Es lo único que se me ocurrió decirle, mientras la seguía abrazando. Ella no se movió durante un tiempo indeterminado, eterno, mágico… Me miró a los ojos, chocamos las frentes y me susurró… Un ron cola, te espero aquí. No tardé nada, si eterno fue el abrazo, la comanda la serví en un instante. Una estrella fugaz tarda más en apagarse. Nos sentamos en el banco de piedra que hacía de contrafuerte horizontal del lateral de la bodega y empezó a sacar recuerdos de la chistera, como si fuese una maga en un concurso del mejor mago del año. Nos reímos un montón, lloró tanto, que terminamos la conversación en los asientos delanteros de su coche, mientras se pintaba el ojo y sus labios; los labios más apetecibles del universo. Siempre nos hemos besado en la boca, desde que tuvo a su hija. La madre soltera más apetecible de los Apeninos a los Andes.

 

Cuando se terminó de pintar, la cogí del cuello y la quité todo el pintalabios. Fue prácticamente el mismo tiempo que antes nos estuvimos abrazando. Desapareció alguna galaxia y pasaron varios cometas.
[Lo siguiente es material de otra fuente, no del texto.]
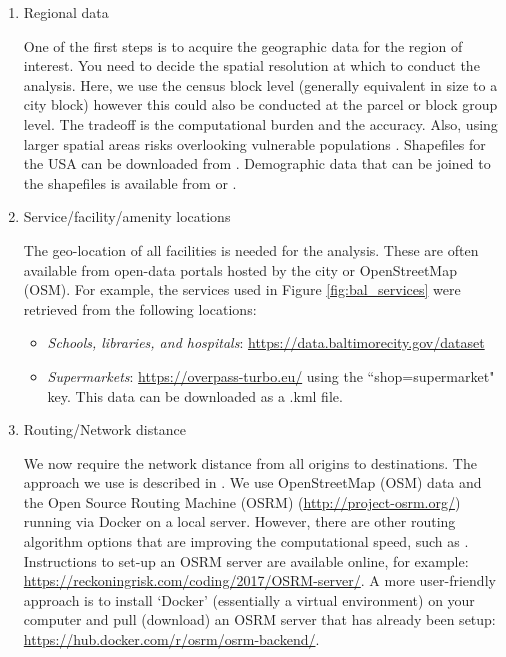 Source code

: \documentclass[onecolumn,doublespacing]{risa}
\let \citeA \textcite
\let \cite \parencite
\begin{document}
\begin{enumerate}[listparindent=0em, parsep=0.5em,itemindent=0em]
    \item Regional data

    One of the first steps is to acquire the geographic data for the region of interest. 
    You need to decide the spatial resolution at which to conduct the analysis. 
    Here, we use the census block level (generally equivalent in size to a city block) however this could also be conducted at the parcel or block group level. 
    The tradeoff is the computational burden and the accuracy.
    Also, using larger spatial areas risks overlooking vulnerable populations \cite{Logan2017-fr}.
    Shapefiles for the USA can be downloaded from \cite{Manson2018-ug}.
    Demographic data that can be joined to the shapefiles is available from \citeA{Manson2018-ug} or \citeA{US_Census_Bureau2017-ti}.
    
    \item Service/facility/amenity locations
    
    The geo-location of all facilities is needed for the analysis.
    These are often available from open-data portals hosted by the city or OpenStreetMap (OSM).
    For example, the services used in Figure \ref{fig:bal_services} were retrieved from the following locations:
    \begin{itemize}
        \item \textit{Schools, libraries, and hospitals}: \url{https://data.baltimorecity.gov/dataset}
        \item \textit{Supermarkets}: \url{https://overpass-turbo.eu/} using the ``shop=supermarket" key. This data can be downloaded as a .kml file.
    \end{itemize}
    
    \item Routing/Network distance
    
    We now require the network distance from all origins to destinations.
    The approach we use is described in \cite{Logan2017-fr}.
    We use OpenStreetMap (OSM) data and the Open Source Routing Machine (OSRM) \cite{luxen-vetter-2011} (\url{http://project-osrm.org/}) running via Docker \cite{Merkel2014-op} on a local server.
    However, there are other routing algorithm options that are improving the computational speed, such as \citeA{noel2019-pypi}.
    Instructions to set-up an OSRM server are available online, for example: \url{https://reckoningrisk.com/coding/2017/OSRM-server/}.
    A more user-friendly approach is to install `Docker' (essentially a virtual environment) on your computer and pull (download) an OSRM server that has already been setup: \url{https://hub.docker.com/r/osrm/osrm-backend/}.
    

\end{enumerate}
\end{document}

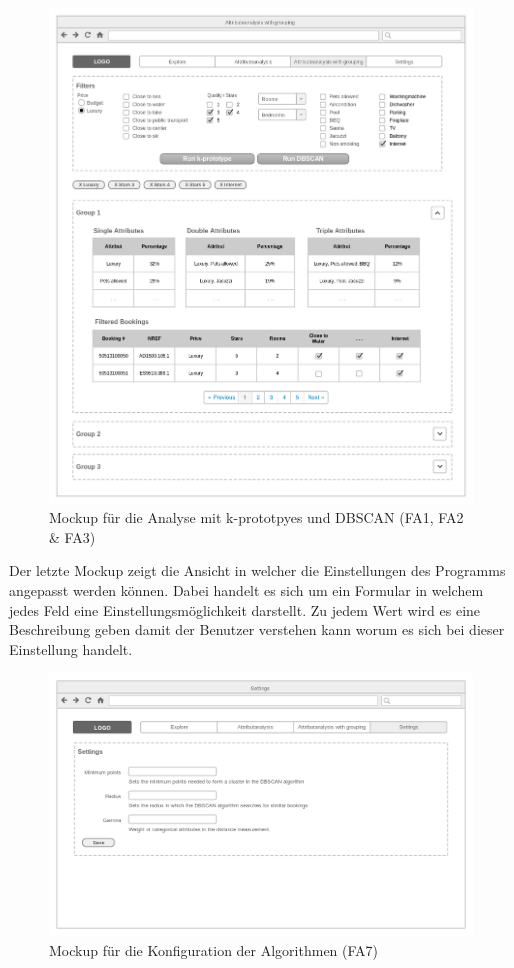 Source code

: \begin{figure}[H]
	\RawFloats
	\centering
	\includegraphics[width=1\textwidth]{images/wireframe-clustering}
	\caption{Mockup für die Analyse mit k-prototpyes und DBSCAN (FA1, FA2 \& FA3)}
	\label{fig:konzept:mockups:clustering}
\end{figure}

Der letzte Mockup zeigt die Ansicht in welcher die Einstellungen des Programms angepasst werden können. Dabei handelt es sich um ein Formular in welchem jedes Feld eine Einstellungsmöglichkeit darstellt. Zu jedem Wert wird es eine Beschreibung geben damit der Benutzer verstehen kann worum es sich bei dieser Einstellung handelt.

\begin{figure}[H]
	\RawFloats
	\centering
	\includegraphics[width=1\textwidth]{images/wireframe-settings}
	\caption{Mockup für die Konfiguration der Algorithmen (FA7)}
	\label{fig:konzept:mockups:settings}
\end{figure}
Hasta que cayó el meteorito no nos dimos cuenta de que nos estaban llamando a gritos para bajar al baile. A lo lejos mi pareja, hasta esa noche, se metía en otro coche.

 

No tuve más remedio que irme a casa. Diana, deslumbrante, quería beber más, para olvidar y olvidar aquel beso y hacer como si con un baile volviera el tiempo atrás y sus padres la estuvieran esperando en casa viendo una película de Tom Cruise de madrugada.